A organização da Copa do Mundo da FIFA 2026 enfrenta um cenário complexo de segurança e política nas semanas que antecedem o torneio, marcado para começar em junho nos Estados Unidos, México e Canadá.

Conflito entre EUA e Irã preocupa cenário esportivo
Nos últimos dias, um ataque militar coordenado pelos Estados Unidos e Israel ao Irã gerou tensão internacional e colocou em discussão os possíveis efeitos geopolíticos no Mundial. A seleção iraniana está classificada e no Grupo G do torneio, com jogos programados contra Nova Zelândia, Bélgica e Egito, dois deles em Los Angeles e um em Seattle — todos nos Estados Unidos.
A FIFA declarou que está “acompanhando atentamente” a situação global e mantém diálogo com os governos anfitriões (EUA, México e Canadá), mas evitou comentar detalhes ou mudanças no cronograma. A entidade lembra que não existe norma específica que obrigue a troca de país sede em caso de conflito, ressaltando ainda que permanece neutra em questões políticas e religiosas, mas pode fazer exceções caso objetivos estatutários sejam afetados.

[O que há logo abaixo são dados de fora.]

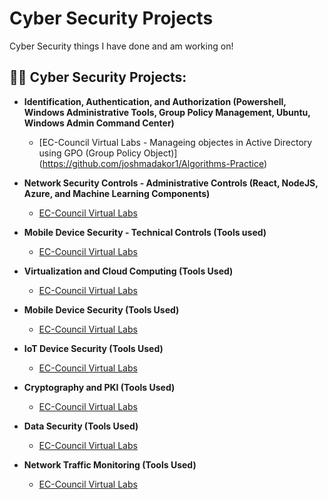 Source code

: # Cyber Security Projects
Cyber Security things I have done and am working on!

<h2>👨‍💻 Cyber Security Projects:</h2>

- <b>Identification, Authentication, and Authorization (Powershell, Windows Administrative Tools, Group Policy Management, Ubuntu, Windows Admin Command Center)</b>

  - [EC-Council Virtual Labs - Manageing objectes in Active Directory using GPO (Group Policy Object)] (https://github.com/joshmadakor1/Algorithms-Practice)

- <b>Network Security Controls - Administrative Controls (React, NodeJS, Azure, and Machine Learning Components)</b>

  - [EC-Council Virtual Labs](https://github.com/joshmadakor1/4chan-Image-Analysis-Middleware-C964)

- <b>Mobile Device Security - Technical Controls (Tools used)</b>

  - [EC-Council Virtual Labs](https://github.com/joshmadakor1/Sentinel-Lab)

- <b>Virtualization and Cloud Computing (Tools Used)</b>

  - [EC-Council Virtual Labs](https://github.com/joshmadakor1/EncrypterPOC)

- <b>Mobile Device Security (Tools Used)</b>

  - [EC-Council Virtual Labs](https://github.com/joshmadakor1/Package-Delivery-Pathfinding-Algorithm)

- <b>IoT Device Security (Tools Used)</b>

  - [EC-Council Virtual Labs](https://github.com/joshmadakor1/Package-Delivery-Pathfinding-Algorithm)
​
- <b>Cryptography and PKI (Tools Used)</b>

  - [EC-Council Virtual Labs](https://github.com/joshmadakor1/Package-Delivery-Pathfinding-Algorithm)

- <b>Data Security (Tools Used)</b>

  - [EC-Council Virtual Labs](https://github.com/joshmadakor1/Package-Delivery-Pathfinding-Algorithm)

- <b>Network Traffic Monitoring (Tools Used)</b>

  - [EC-Council Virtual Labs](https://github.com/joshmadakor1/Package-Delivery-Pathfinding-Algorithm)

O secretário-geral da FIFA, Mattias Grafström, afirmou que é “prematuro comentar em detalhes” e que o foco é garantir uma Copa segura com a participação de todos.
Por outro lado, o presidente da Federação Iraniana de Futebol, Mehdi Taj, expressou pessimismo público sobre a realização do torneio após os ataques, afirmando que é “improvável” olhar para a Copa com esperança, dependendo da evolução da situação.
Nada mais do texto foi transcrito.